___ SUPPLIED DATA

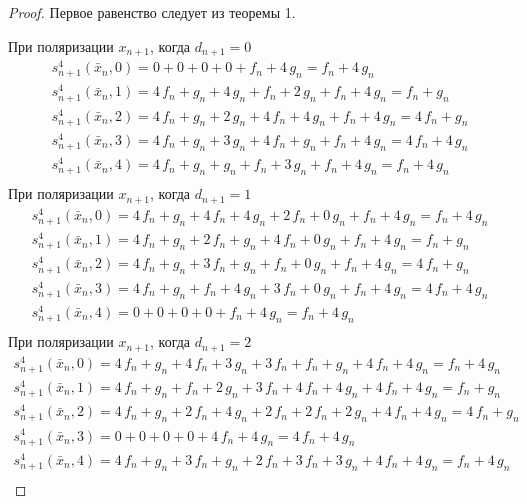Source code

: \documentclass[bibliography=totoc, a4paper, 14pt]{extarticle}
\begin{document}
 \begin{proof}

Первое равенство следует из теоремы 1.

При поляризации $x_{n+1}$, когда $d_{n+1} = 0$
$$\begin{array}{l}
s_{n+1}^4(\bar{x}_n, 0) = 0 + 0 + 0 + 0 + f_n + 4\,g_n = f_n + 4\,g_n \\
s_{n+1}^4(\bar{x}_n, 1) = 4\,f_n + g_n + 4\,g_n + f_n + 2\,g_n + f_n + 4\,g_n = f_n + g_n \\
s_{n+1}^4(\bar{x}_n, 2) = 4\,f_n + g_n + 2\,g_n + 4\,f_n + 4\,g_n + f_n + 4\,g_n = 4\,f_n + g_n \\
s_{n+1}^4(\bar{x}_n, 3) = 4\,f_n + g_n + 3\,g_n + 4\,f_n + g_n + f_n + 4\,g_n = 4\,f_n + 4\,g_n \\
s_{n+1}^4(\bar{x}_n, 4) = 4\,f_n + g_n + g_n + f_n + 3\,g_n + f_n + 4\,g_n = f_n + 4\,g_n \\
\end{array}$$
При поляризации $x_{n+1}$, когда $d_{n+1} = 1$
$$\begin{array}{l}
s_{n+1}^4(\bar{x}_n, 0) = 4\,f_n + g_n + 4\,f_n + 4\,g_n + 2\,f_n + 0\,g_n + f_n + 4\,g_n = f_n + 4\,g_n \\
s_{n+1}^4(\bar{x}_n, 1) = 4\,f_n + g_n + 2\,f_n + g_n + 4\,f_n + 0\,g_n + f_n + 4\,g_n = f_n + g_n \\
s_{n+1}^4(\bar{x}_n, 2) = 4\,f_n + g_n + 3\,f_n + g_n + f_n + 0\,g_n + f_n + 4\,g_n = 4\,f_n + g_n \\
s_{n+1}^4(\bar{x}_n, 3) = 4\,f_n + g_n + f_n + 4\,g_n + 3\,f_n + 0\,g_n + f_n + 4\,g_n = 4\,f_n + 4\,g_n \\
s_{n+1}^4(\bar{x}_n, 4) = 0 + 0 + 0 + 0 + f_n + 4\,g_n = f_n + 4\,g_n \\
\end{array}$$
При поляризации $x_{n+1}$, когда $d_{n+1} = 2$
$$\begin{array}{l}
s_{n+1}^4(\bar{x}_n, 0) = 4\,f_n + g_n + 4\,f_n + 3\,g_n + 3\,f_n + f_n + g_n + 4\,f_n + 4\,g_n = f_n + 4\,g_n \\
s_{n+1}^4(\bar{x}_n, 1) = 4\,f_n + g_n + f_n + 2\,g_n + 3\,f_n + 4\,f_n + 4\,g_n + 4\,f_n + 4\,g_n = f_n + g_n \\
s_{n+1}^4(\bar{x}_n, 2) = 4\,f_n + g_n + 2\,f_n + 4\,g_n + 2\,f_n + 2\,f_n + 2\,g_n + 4\,f_n + 4\,g_n = 4\,f_n + g_n \\
s_{n+1}^4(\bar{x}_n, 3) = 0 + 0 + 0 + 0 + 4\,f_n + 4\,g_n = 4\,f_n + 4\,g_n \\
s_{n+1}^4(\bar{x}_n, 4) = 4\,f_n + g_n + 3\,f_n + g_n + 2\,f_n + 3\,f_n + 3\,g_n + 4\,f_n + 4\,g_n = f_n + 4\,g_n \\

\end{array}$$
\end{proof}
\end{document}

______

[EXERCISE INSTRUCTIONS] Scan the records above for the word "когда". Copy each line that has it.

[OUTPUT FOR THIS TASK]
При поляризации $x_{n+1}$, когда $d_{n+1} = 0$
При поляризации $x_{n+1}$, когда $d_{n+1} = 1$
При поляризации $x_{n+1}$, когда $d_{n+1} = 2$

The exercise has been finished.